We’ve just spent some time learning about the six trigonometric functions, as well as
how they relate to one another, and the unit circle.
Just like any other function, we will want to be able to graph them, but there are some
interesting things that we can point out about these functions first.
First, let’s talk about the domain and range of the functions.
Looking back at the unit circle, we know that each point has the coordinates cosine theta,
sine theta.
So looking first at sine theta, the domain of this function is the set of all the angles
we could plug into this function, and the range of the function is all the possible
values for sine theta.
This means that the domain of sine theta is all real numbers, since we could plug in any angle.
It could be greater than two pi radians, we just end up going around and around indefinitely
as we approach infinity.
And we could also have negative angles, we just go the other way.
But the range of the function is negative one to one, inclusive.
Sine theta can only have values within this interval, as we can clearly see from the unit
circle, as the Y values of all of these points are somewhere in between negative one and one.
The same goes for cosine theta, we could plug in any angle, but if we look at the X values
of these points, they always fall between negative one and one.

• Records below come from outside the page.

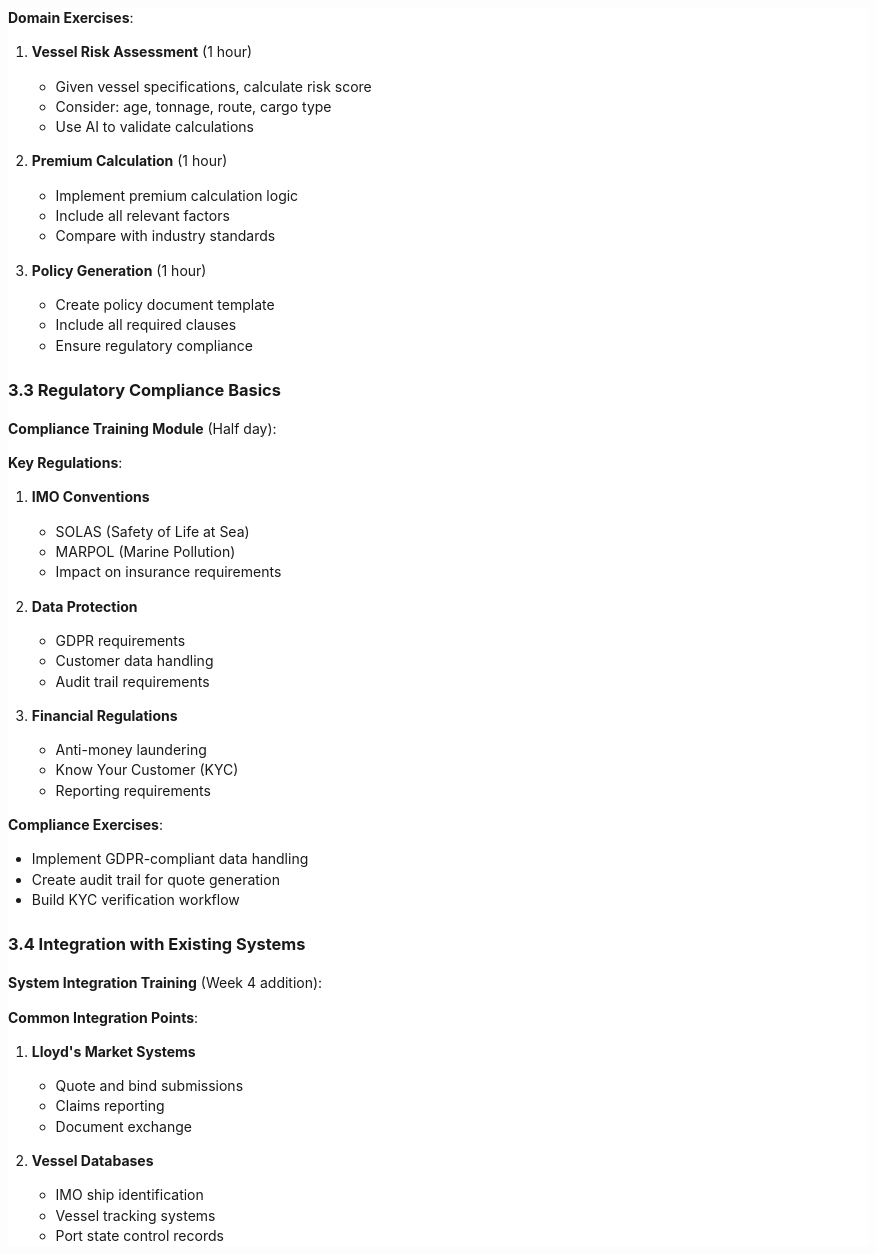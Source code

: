 **Domain Exercises**:

1. **Vessel Risk Assessment** (1 hour)
   - Given vessel specifications, calculate risk score
   - Consider: age, tonnage, route, cargo type
   - Use AI to validate calculations

2. **Premium Calculation** (1 hour)
   - Implement premium calculation logic
   - Include all relevant factors
   - Compare with industry standards

3. **Policy Generation** (1 hour)
   - Create policy document template
   - Include all required clauses
   - Ensure regulatory compliance

### 3.3 Regulatory Compliance Basics

**Compliance Training Module** (Half day):

**Key Regulations**:
1. **IMO Conventions**
   - SOLAS (Safety of Life at Sea)
   - MARPOL (Marine Pollution)
   - Impact on insurance requirements

2. **Data Protection**
   - GDPR requirements
   - Customer data handling
   - Audit trail requirements

3. **Financial Regulations**
   - Anti-money laundering
   - Know Your Customer (KYC)
   - Reporting requirements

**Compliance Exercises**:
- Implement GDPR-compliant data handling
- Create audit trail for quote generation
- Build KYC verification workflow

### 3.4 Integration with Existing Systems

**System Integration Training** (Week 4 addition):

**Common Integration Points**:
1. **Lloyd's Market Systems**
   - Quote and bind submissions
   - Claims reporting
   - Document exchange

2. **Vessel Databases**
   - IMO ship identification
   - Vessel tracking systems
   - Port state control records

So both sine and cosine will have a domain of all real numbers and a range of negative
one to one.
Tangent is different, because that’s sin over cosine, and as cosine gets very close
to zero, in either direction, the function gets very big, approaching infinity.
So the range of tangent theta will be all real numbers.
The domain is almost all real numbers, but we can’t evaluate tangent when cosine is
zero, because anything over zero is undefined.
Cosine is zero at half pi and three halves pi, so the domain of tangent theta is all
real numbers except half pi plus or minus multiples of pi.
The other thing we want to understand about these trig functions is that they are periodic.
Their values repeat, over and over again, as we go through each period of the function.
The period of these functions is two pi radians, because after two pi radians, we are back
to where we started and all the values repeat.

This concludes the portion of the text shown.